PROVIDED DATA below:

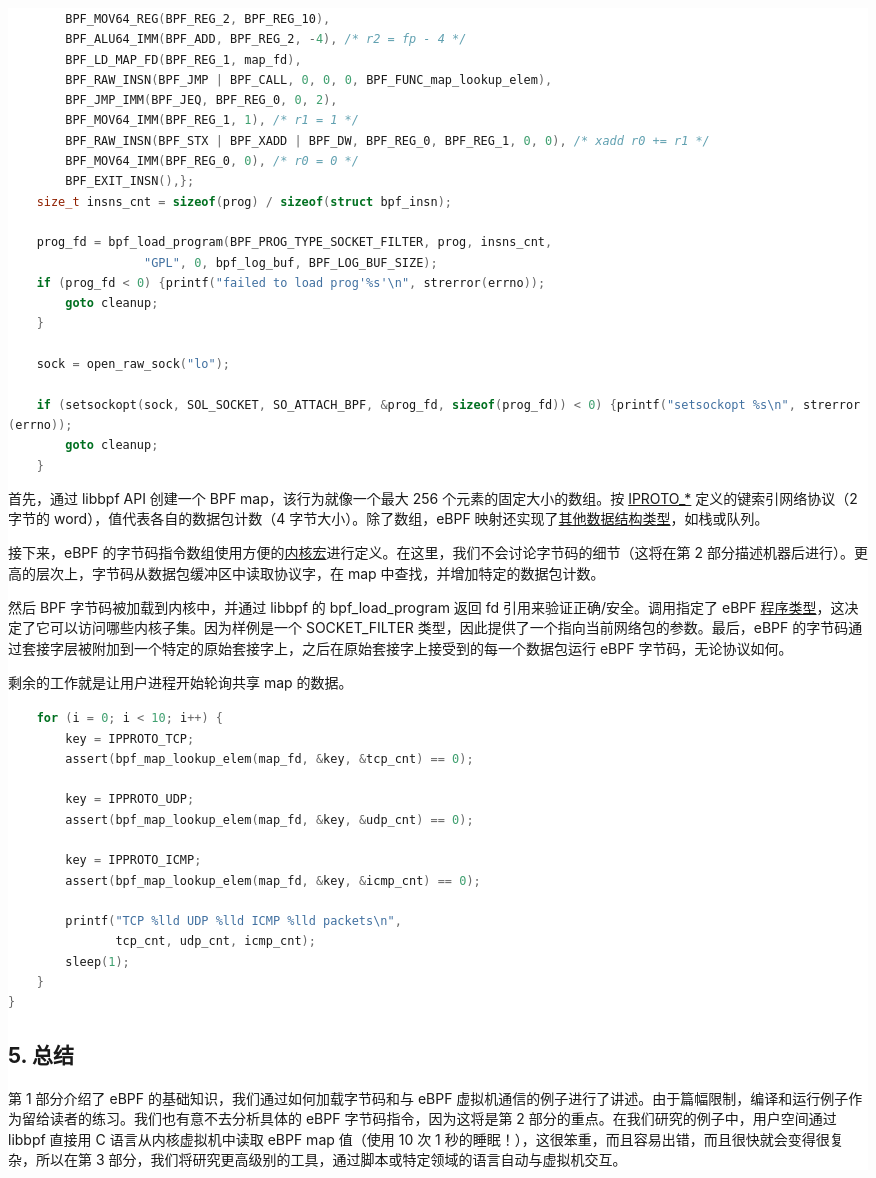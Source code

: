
 ```c
		BPF_MOV64_REG(BPF_REG_2, BPF_REG_10),
		BPF_ALU64_IMM(BPF_ADD, BPF_REG_2, -4), /* r2 = fp - 4 */
		BPF_LD_MAP_FD(BPF_REG_1, map_fd),
		BPF_RAW_INSN(BPF_JMP | BPF_CALL, 0, 0, 0, BPF_FUNC_map_lookup_elem),
		BPF_JMP_IMM(BPF_JEQ, BPF_REG_0, 0, 2),
		BPF_MOV64_IMM(BPF_REG_1, 1), /* r1 = 1 */
		BPF_RAW_INSN(BPF_STX | BPF_XADD | BPF_DW, BPF_REG_0, BPF_REG_1, 0, 0), /* xadd r0 += r1 */
		BPF_MOV64_IMM(BPF_REG_0, 0), /* r0 = 0 */
		BPF_EXIT_INSN(),};
	size_t insns_cnt = sizeof(prog) / sizeof(struct bpf_insn);

	prog_fd = bpf_load_program(BPF_PROG_TYPE_SOCKET_FILTER, prog, insns_cnt,
				   "GPL", 0, bpf_log_buf, BPF_LOG_BUF_SIZE);
	if (prog_fd < 0) {printf("failed to load prog'%s'\n", strerror(errno));
		goto cleanup;
	}

	sock = open_raw_sock("lo");

	if (setsockopt(sock, SOL_SOCKET, SO_ATTACH_BPF, &prog_fd, sizeof(prog_fd)) < 0) {printf("setsockopt %s\n", strerror(errno));
		goto cleanup;
	}
```

首先，通过 libbpf API 创建一个 BPF map，该行为就像一个最大 256 个元素的固定大小的数组。按 [IPROTO_*](https://github.com/torvalds/linux/blob/v4.20/include/uapi/linux/in.h#L28) 定义的键索引网络协议（2 字节的 word），值代表各自的数据包计数（4 字节大小）。除了数组，eBPF 映射还实现了[其他数据结构类型](https://github.com/torvalds/linux/blob/v4.20/include/uapi/linux/bpf.h#L113)，如栈或队列。

接下来，eBPF 的字节码指令数组使用方便的[内核宏](https://github.com/torvalds/linux/blob/v4.20/samples/bpf/bpf_insn.h)进行定义。在这里，我们不会讨论字节码的细节（这将在第 2 部分描述机器后进行）。更高的层次上，字节码从数据包缓冲区中读取协议字，在 map 中查找，并增加特定的数据包计数。

然后 BPF 字节码被加载到内核中，并通过 libbpf 的 bpf_load_program 返回 fd 引用来验证正确/安全。调用指定了 eBPF [程序类型](https://github.com/torvalds/linux/blob/v4.20/include/uapi/linux/bpf.h#L138)，这决定了它可以访问哪些内核子集。因为样例是一个 SOCKET_FILTER 类型，因此提供了一个指向当前网络包的参数。最后，eBPF 的字节码通过套接字层被附加到一个特定的原始套接字上，之后在原始套接字上接受到的每一个数据包运行 eBPF 字节码，无论协议如何。

剩余的工作就是让用户进程开始轮询共享 map 的数据。

```c
	for (i = 0; i < 10; i++) {
		key = IPPROTO_TCP;
		assert(bpf_map_lookup_elem(map_fd, &key, &tcp_cnt) == 0);

		key = IPPROTO_UDP;
		assert(bpf_map_lookup_elem(map_fd, &key, &udp_cnt) == 0);

		key = IPPROTO_ICMP;
		assert(bpf_map_lookup_elem(map_fd, &key, &icmp_cnt) == 0);

		printf("TCP %lld UDP %lld ICMP %lld packets\n",
		       tcp_cnt, udp_cnt, icmp_cnt);
		sleep(1);
	}
}
```



## 5. 总结

第 1 部分介绍了 eBPF 的基础知识，我们通过如何加载字节码和与 eBPF 虚拟机通信的例子进行了讲述。由于篇幅限制，编译和运行例子作为留给读者的练习。我们也有意不去分析具体的 eBPF 字节码指令，因为这将是第 2 部分的重点。在我们研究的例子中，用户空间通过 libbpf 直接用 C 语言从内核虚拟机中读取 eBPF map 值（使用 10 次 1 秒的睡眠！），这很笨重，而且容易出错，而且很快就会变得很复杂，所以在第 3 部分，我们将研究更高级别的工具，通过脚本或特定领域的语言自动与虚拟机交互。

End of PROVIDED DATA.

A single number is asked for: how many lines in the entries above hold the string "strerror".

2